Quand on n’a pas d'argent, on achète des calories pas chères et qui ne coûtent pas cher à chauffer, et en plus émettent peu de carbone. La nourriture industrielle, parce que sa production est optimisée, consomme peu d’énergie et émet donc peu de carbone. Les discours écologiques, quand ils sont ramenés au seul indicateur carbone, se tirent une balle dans le pied.

On mange quand on a payé tout le reste

Dans une étude d’ATD Quart-Monde, on apprend en fait que l’alimentation sert de variable d’ajustement dans les budgets, après le paiement du logement et des factures.

ATD s’appuie notamment sur les travaux d’un de ses membres, Pascal Percq. Il montre que dans les familles à très faibles revenus de l’agglomération de Dunkerque, on ne peut plus manger à sa faim en dessous de 4,50 euros par jour. À partir du 15 du mois la moitié des parents interrogés par M. Percq ne prennent plus qu’un seul repas par jour et à partir du 20, beaucoup ne prennent plus que deux repas par semaine. 

Le reste du temps, ils grignotent, et se privent pour leurs enfants. Parler de bio et de véganisme aux gens, ils sont tous d’accord, mais n’ont pas les moyens. Ils expliquent dans les enquêtes que ces injonctions écolo-alimentaires sont insupportables car très culpabilisantes. 

Pour eux qui se sentent déjà coupables de leur statut social, de faire vivre une vie difficile à leurs enfants, et qui ont du coup une très mauvaise image d’eux-mêmes, ce genre de discours ne les aide pas. Au contraire, ça les grignote un peu plus.

Malbouffe et dignité

Ça peut même se révéler contre-productif, car manger de la "malbouffe", peut aussi prouver qu’on existe dans une société qui dit de faire tout le contraire.

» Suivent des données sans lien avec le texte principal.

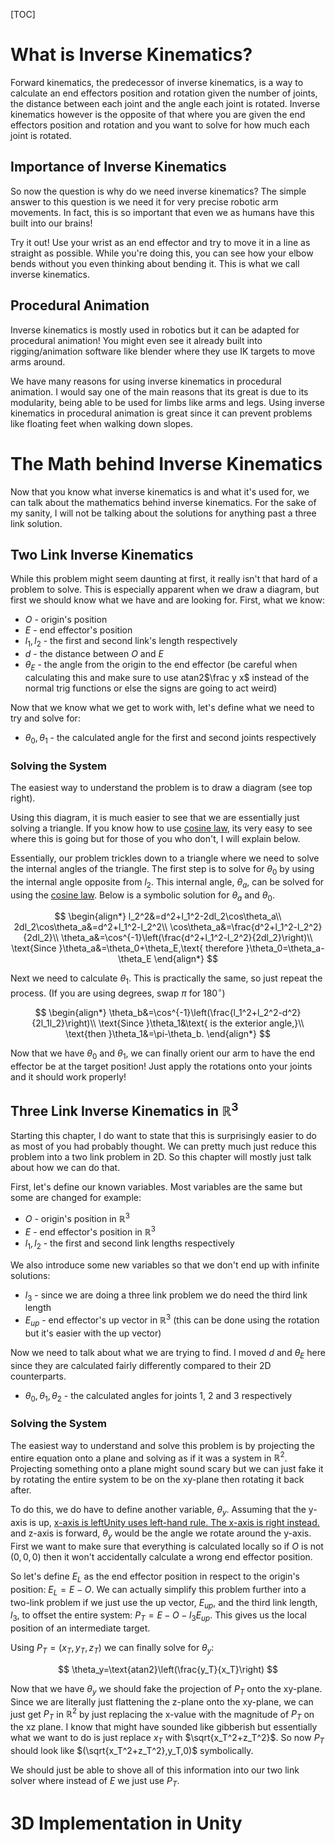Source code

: [TOC]
# What is Inverse Kinematics?

Forward kinematics, the predecessor of inverse kinematics, is a way to calculate an end effectors position and rotation given the number of joints, the distance between each joint and the angle each joint is rotated. Inverse kinematics however is the opposite of that where you are given the end effectors position and rotation and you want to solve for how much each joint is rotated. 

## Importance of Inverse Kinematics

So now the question is why do we need inverse kinematics? The simple answer to this question is we need it for very precise robotic arm movements. In fact, this is so important that even we as humans have this built into our brains!

Try it out! Use your wrist as an end effector and try to move it in a line as straight as possible. While you're doing this, you can see how your elbow bends without you even thinking about bending it. This is what we call inverse kinematics. 

## Procedural Animation

Inverse kinematics is mostly used in robotics but it can be adapted for procedural animation! You might even see it already built into rigging/animation software like blender where they use IK targets to move arms around. 

We have many reasons for using inverse kinematics in procedural animation. I would say one of the main reasons that its great is due to its modularity, being able to be used for limbs like arms and legs. Using inverse kinematics in procedural animation is great since it can prevent problems like floating feet when walking down slopes.

# The Math behind Inverse Kinematics

Now that you know what inverse kinematics is and what it's used for, we can talk about the mathematics behind inverse kinematics. For the sake of my sanity, I will not be talking about the solutions for anything past a three link solution.

## Two Link Inverse Kinematics

<div class="float-right diagram" style="--src: url('/static/images/Inverse Kinematics/Labelled Diagram.png'); margin-left: 1rem;"></div>

While this problem might seem daunting at first, it really isn't that hard of a problem to solve. This is especially apparent when we draw a diagram, but first we should know what we have and are looking for. First, what we know:

- $O$ - origin's position
- $E$ - end effector's position
- $l_1, l_2$ - the first and second link's length respectively
- $d$ - the distance between $O$ and $E$
- $\theta_E$ - the angle from the origin to the end effector (be careful when calculating this and make sure to use atan2$\frac y x$ instead of the normal trig functions or else the signs are going to act weird)

Now that we know what we get to work with, let's define what we need to try and solve for:

- $\theta_0, \theta_1$ - the calculated angle for the first and second joints respectively

### Solving the System

The easiest way to understand the problem is to draw a diagram (see top right).


Using this diagram, it is much easier to see that we are essentially just solving a triangle. If you know how to use <a href="https://en.wikipedia.org/wiki/Law_of_cosines" target="_blank" class="info-hover">cosine law</a>, its very easy to see where this is going but for those of you who don't, I will explain below.

Essentially, our problem trickles down to a triangle where we need to solve the internal angles of the triangle. The first step is to solve for $\theta_0$ by using the internal angle opposite from $l_2$. This internal angle, $\theta_a$, can be solved for using the <a href="https://en.wikipedia.org/wiki/Law_of_cosines" target="_blank" class="info-hover">cosine law</a>. Below is a symbolic solution for $\theta_a$ and $\theta_0$.

<p>

$$
\begin{align*}
l_2^2&=d^2+l_1^2-2dl_2\cos\theta_a\\
2dl_2\cos\theta_a&=d^2+l_1^2-l_2^2\\
\cos\theta_a&=\frac{d^2+l_1^2-l_2^2}{2dl_2}\\
\theta_a&=\cos^{-1}\left(\frac{d^2+l_1^2-l_2^2}{2dl_2}\right)\\
\text{Since }\theta_a&=\theta_0+\theta_E,\text{ therefore }\theta_0=\theta_a-\theta_E
\end{align*}
$$

</p>

<span class="clear"></span>
Next we need to calculate $\theta_1$. This is practically the same, so just repeat the process. (If you are using degrees, swap $\pi$ for $180^\circ$)

<p>

$$
\begin{align*}
\theta_b&=\cos^{-1}\left(\frac{l_1^2+l_2^2-d^2}{2l_1l_2}\right)\\
\text{Since }\theta_1&\text{ is the exterior angle,}\\
\text{then }\theta_1&=\pi-\theta_b.
\end{align*}
$$

</p>

Now that we have $\theta_0$ and $\theta_1$, we can finally orient our arm to have the end effector be at the target position! Just apply the rotations onto your joints and it should work properly!

## Three Link Inverse Kinematics in $\mathbb{R}^3$

Starting this chapter, I do want to state that this is surprisingly easier to do as most of you had probably thought. We can pretty much just reduce this problem into a two link problem in 2D. So this chapter will mostly just talk about how we can do that.

First, let's define our known variables. Most variables are the same but some are changed for example:

- $O$ - origin's position in $\mathbb{R}^3$
- $E$ - end effector's position in $\mathbb{R}^3$
- $l_1, l_2$ - the first and second link lengths respectively

We also introduce some new variables so that we don't end up with infinite solutions:

- $l_3$ - since we are doing a three link problem we do need the third link length
- $E_{up}$ - end effector's up vector in $\mathbb{R}^3$ (this can be done using the rotation but it's easier with the up vector)

Now we need to talk about what we are trying to find. I moved $d$ and $\theta_E$ here since they are calculated fairly differently compared to their 2D counterparts.

- $\theta_0,\theta_1,\theta_2$ - the calculated angles for joints 1, 2 and 3 respectively

### Solving the System

The easiest way to understand and solve this problem is by projecting the entire equation onto a plane and solving as if it was a system in $\mathbb{R}^2$.  Projecting something onto a plane might sound scary but we can just fake it by rotating the entire system to be on the xy-plane then rotating it back after. 

To do this, we do have to define another variable, $\theta_y$. Assuming that the y-axis is up, <a href="https://en.wikipedia.org/wiki/Right-hand_rule" target="_blank" class="info-hover">x-axis is left<span class="info-box"><span class="info-title">Unity uses left-hand rule. The x-axis is right instead.</span></span></a> and z-axis is forward, $\theta_y$ would be the angle we rotate around the y-axis. First we want to make sure that everything is calculated locally so if $O$ is not $(0,0,0)$ then it won't accidentally calculate a wrong end effector position. 

So let's define $E_L$ as the end effector position in respect to the origin's position: $E_L=E-O$. We can actually simplify this problem further into a two-link problem if we just use the up vector, $E_{up}$, and the third link length, $l_3$, to offset the entire system: $P_T=E-O-l_3E_{up}$. This gives us the local position of an intermediate target. 

Using $P_T=(x_T,y_T,z_T)$ we can finally solve for $\theta_y$:

<p>

$$
\theta_y=\text{atan2}\left(\frac{y_T}{x_T}\right)
$$

</p>

Now that we have $\theta_y$ we should fake the projection of $P_T$ onto the xy-plane. Since we are literally just flattening the z-plane onto the xy-plane, we can just get $P_T$ in $\mathbb{R}^2$ by just replacing the x-value with the magnitude of $P_T$ on the xz plane. I know that might have sounded like gibberish but essentially what we want to do is just replace $x_T$ with $\sqrt{x_T^2+z_T^2}$. So now $P_T$ should look like $(\sqrt{x_T^2+z_T^2},y_T,0)$ symbolically. 

We should just be able to shove all of this information into our two link solver where instead of $E$ we just use $P_T$. 

#  3D Implementation in Unity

Une forme de démonstration de sa dignité. 

Les travaux de Dominique Paturel de l’INRA montrent que la viande reste symboliquement très forte dans les milieux populaires. Parce qu’en acheter encore un peu, c’est prouver qu’on n’est pas - encore - tombé dans la misère. C’est dire zut aux injonctions alimentaires, et surtout parce que la viande, c’est le partage. Les gilets jaunes, sur un rond-point font brûler des saucisses, pas des courgettes !

Initiatives locales et dignité retrouvée

Il y a de l'espoir, comme à Soumoulou, commune française située dans le département des Pyrénées-Atlantiques. Les habitants y font du troc (un steak contre deux heures de ménage …) et cultivent un potager commun, de 350 m², qui a produit en 2018 1,6 t de légumes - douze légumes d’été, sept légumes d’hiver, - qui permettent de nourrir 36 familles. Avec en plus le bien-être que procure le travail du sol. 

À Lyon, une association a trouvé une autre méthode, elle s’appelle, Vrac. Fondée par Boris Tavernier, aujourd’hui implantée à Bordeaux, Toulouse, Paris, elle a réussi l’impensable : proposer aux démunis une grande diversité de produits presque tous bio, presque tous locaux, de haute qualité, qu’on ne trouve habituellement que dans les magasins bio. Du haut de gamme pas cher, sans léser les producteurs, grâce aux achats en groupe, et au charisme redoutable de M. Tavernier qui a convaincu maints producteurs de négocier sans négocier leurs prix de revient. 

Rien n’est gratuit, on paie ce dont on a besoin, on découvre de nouveaux produits, on peut choisir, on ne sent pas jugé, et on se surprend à pouvoir manger comme les "riches". On redécouvre ce qu’est l’alimentation, c’est-à-dire du plaisir et de la sociabilité. Des femmes disent que la qualité des produits vendus ici leur avaient fait retrouver le goût et la saveur des produits qu'elles avaient connus, dans leur pays d'origine. Cela les a conduites à partager recettes et plats. 

Preuve que bien manger rime avec dignité retrouvée.